__WORK ORDER__. For the string "Analysis", find every matching line in the records and copy it.

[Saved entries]
---*---
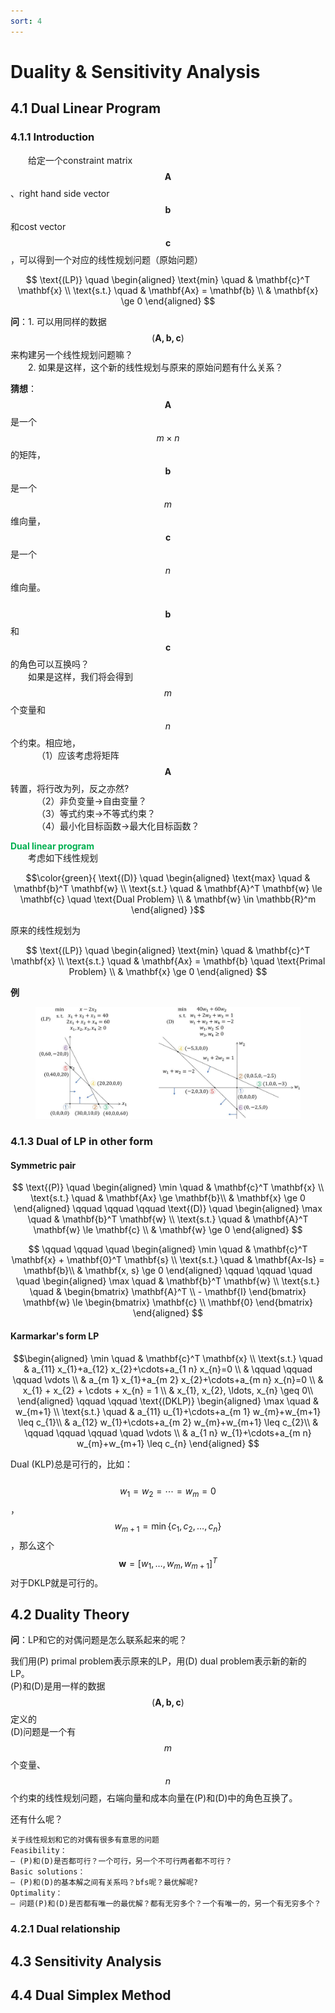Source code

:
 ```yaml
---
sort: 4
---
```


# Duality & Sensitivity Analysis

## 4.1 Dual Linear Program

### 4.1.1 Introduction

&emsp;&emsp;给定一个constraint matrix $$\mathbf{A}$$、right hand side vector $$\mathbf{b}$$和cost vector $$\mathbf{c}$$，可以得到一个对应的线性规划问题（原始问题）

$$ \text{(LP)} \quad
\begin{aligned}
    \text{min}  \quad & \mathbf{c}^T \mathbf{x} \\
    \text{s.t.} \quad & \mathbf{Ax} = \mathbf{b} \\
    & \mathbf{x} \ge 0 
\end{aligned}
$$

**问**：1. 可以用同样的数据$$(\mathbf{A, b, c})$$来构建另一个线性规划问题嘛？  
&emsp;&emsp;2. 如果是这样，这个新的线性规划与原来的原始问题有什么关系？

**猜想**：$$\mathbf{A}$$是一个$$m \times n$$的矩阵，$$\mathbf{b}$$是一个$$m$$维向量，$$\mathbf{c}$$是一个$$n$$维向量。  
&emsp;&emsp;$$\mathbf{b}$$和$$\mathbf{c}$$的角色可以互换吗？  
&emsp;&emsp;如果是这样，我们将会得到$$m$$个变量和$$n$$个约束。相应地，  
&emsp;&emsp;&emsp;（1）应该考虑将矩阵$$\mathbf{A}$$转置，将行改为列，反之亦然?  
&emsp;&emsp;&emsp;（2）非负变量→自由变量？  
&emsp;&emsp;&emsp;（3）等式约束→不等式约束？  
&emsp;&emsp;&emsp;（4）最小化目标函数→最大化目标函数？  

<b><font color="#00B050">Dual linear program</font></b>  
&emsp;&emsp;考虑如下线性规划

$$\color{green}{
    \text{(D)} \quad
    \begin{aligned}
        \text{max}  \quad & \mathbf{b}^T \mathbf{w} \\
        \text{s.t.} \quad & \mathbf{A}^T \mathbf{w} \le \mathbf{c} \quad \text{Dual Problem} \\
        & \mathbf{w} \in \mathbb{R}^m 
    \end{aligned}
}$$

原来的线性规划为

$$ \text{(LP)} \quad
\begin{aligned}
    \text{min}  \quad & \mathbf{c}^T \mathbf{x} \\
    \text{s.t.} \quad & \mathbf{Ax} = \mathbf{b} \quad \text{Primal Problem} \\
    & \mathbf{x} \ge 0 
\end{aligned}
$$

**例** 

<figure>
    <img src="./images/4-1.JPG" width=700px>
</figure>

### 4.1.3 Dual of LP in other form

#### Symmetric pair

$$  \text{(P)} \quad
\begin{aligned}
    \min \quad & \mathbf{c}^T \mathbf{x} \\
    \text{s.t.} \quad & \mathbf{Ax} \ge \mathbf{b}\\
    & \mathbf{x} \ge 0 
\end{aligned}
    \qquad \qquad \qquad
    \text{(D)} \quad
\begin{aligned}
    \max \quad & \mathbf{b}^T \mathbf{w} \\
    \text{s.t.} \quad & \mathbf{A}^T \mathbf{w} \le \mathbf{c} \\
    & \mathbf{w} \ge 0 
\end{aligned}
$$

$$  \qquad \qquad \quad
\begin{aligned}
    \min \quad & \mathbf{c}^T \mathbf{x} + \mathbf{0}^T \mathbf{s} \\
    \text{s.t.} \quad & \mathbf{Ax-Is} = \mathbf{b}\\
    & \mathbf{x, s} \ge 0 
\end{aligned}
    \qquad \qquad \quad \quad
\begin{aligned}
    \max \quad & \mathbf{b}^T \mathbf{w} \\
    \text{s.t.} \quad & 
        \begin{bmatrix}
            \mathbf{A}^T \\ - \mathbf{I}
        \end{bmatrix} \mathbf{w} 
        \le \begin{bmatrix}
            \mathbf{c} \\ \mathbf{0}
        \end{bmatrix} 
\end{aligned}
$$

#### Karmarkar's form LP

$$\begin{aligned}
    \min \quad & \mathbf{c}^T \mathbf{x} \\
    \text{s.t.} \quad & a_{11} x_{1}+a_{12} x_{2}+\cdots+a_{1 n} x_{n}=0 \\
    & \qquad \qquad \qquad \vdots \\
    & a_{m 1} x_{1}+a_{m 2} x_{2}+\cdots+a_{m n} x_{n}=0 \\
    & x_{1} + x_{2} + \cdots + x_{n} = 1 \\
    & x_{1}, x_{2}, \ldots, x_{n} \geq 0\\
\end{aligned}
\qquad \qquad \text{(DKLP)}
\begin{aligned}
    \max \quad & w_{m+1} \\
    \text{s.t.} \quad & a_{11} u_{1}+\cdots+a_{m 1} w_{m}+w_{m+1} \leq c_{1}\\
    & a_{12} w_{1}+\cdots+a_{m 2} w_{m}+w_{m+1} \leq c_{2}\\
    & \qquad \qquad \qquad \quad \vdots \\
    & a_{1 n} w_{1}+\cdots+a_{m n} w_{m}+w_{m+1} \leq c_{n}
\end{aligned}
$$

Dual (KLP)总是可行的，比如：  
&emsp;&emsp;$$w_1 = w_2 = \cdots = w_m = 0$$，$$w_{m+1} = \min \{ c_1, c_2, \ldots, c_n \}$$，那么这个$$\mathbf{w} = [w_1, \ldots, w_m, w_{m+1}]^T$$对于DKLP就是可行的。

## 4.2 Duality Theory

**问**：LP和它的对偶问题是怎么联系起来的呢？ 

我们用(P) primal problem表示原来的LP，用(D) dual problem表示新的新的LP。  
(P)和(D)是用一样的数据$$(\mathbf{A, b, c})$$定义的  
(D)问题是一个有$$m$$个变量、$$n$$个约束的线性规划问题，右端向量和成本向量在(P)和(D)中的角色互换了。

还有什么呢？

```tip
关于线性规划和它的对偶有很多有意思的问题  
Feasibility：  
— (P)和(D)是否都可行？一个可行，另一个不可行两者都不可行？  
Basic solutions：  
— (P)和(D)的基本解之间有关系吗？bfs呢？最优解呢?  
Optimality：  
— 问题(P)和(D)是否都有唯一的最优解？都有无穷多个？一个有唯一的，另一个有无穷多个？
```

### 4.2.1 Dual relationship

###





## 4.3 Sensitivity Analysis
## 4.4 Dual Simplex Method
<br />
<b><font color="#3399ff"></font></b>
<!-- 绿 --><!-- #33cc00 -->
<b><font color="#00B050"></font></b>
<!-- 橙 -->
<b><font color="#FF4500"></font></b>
---*---
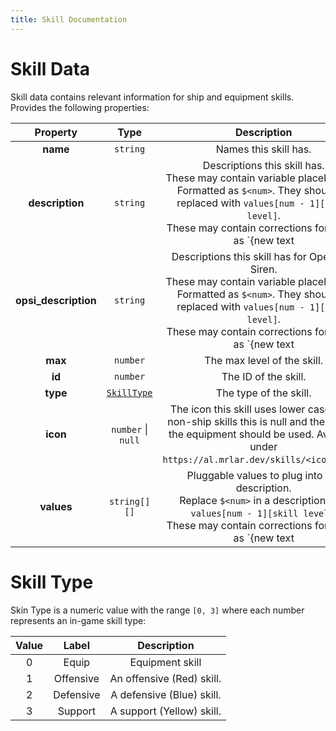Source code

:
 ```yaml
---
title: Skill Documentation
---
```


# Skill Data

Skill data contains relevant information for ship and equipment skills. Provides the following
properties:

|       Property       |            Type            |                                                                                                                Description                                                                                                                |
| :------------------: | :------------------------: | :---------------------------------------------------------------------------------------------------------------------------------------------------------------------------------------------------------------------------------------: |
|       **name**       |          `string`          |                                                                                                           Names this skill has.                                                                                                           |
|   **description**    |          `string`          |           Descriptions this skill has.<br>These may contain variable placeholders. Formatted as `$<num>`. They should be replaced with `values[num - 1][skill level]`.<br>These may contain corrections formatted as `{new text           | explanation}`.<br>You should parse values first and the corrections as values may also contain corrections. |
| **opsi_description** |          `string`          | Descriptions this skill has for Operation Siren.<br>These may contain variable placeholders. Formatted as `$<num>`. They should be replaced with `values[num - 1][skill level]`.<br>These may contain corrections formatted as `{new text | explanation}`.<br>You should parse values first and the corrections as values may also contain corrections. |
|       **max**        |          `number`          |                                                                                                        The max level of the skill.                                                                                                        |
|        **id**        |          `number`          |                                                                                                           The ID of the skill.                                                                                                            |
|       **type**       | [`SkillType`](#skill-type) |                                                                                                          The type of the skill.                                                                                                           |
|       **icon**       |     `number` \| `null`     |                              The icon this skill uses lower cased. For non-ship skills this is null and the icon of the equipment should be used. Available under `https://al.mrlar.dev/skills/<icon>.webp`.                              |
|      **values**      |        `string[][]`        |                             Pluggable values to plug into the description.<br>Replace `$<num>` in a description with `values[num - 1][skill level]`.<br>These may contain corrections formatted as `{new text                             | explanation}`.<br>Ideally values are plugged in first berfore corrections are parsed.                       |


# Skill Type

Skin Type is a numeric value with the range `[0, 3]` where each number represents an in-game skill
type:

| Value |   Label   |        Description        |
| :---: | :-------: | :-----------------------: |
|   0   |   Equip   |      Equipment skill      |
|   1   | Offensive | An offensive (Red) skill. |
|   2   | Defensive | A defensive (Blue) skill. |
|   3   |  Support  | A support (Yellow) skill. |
---*---
__ANSWER TO THIS EXERCISE__.
# Duality & Sensitivity Analysis
## 4.3 Sensitivity Analysis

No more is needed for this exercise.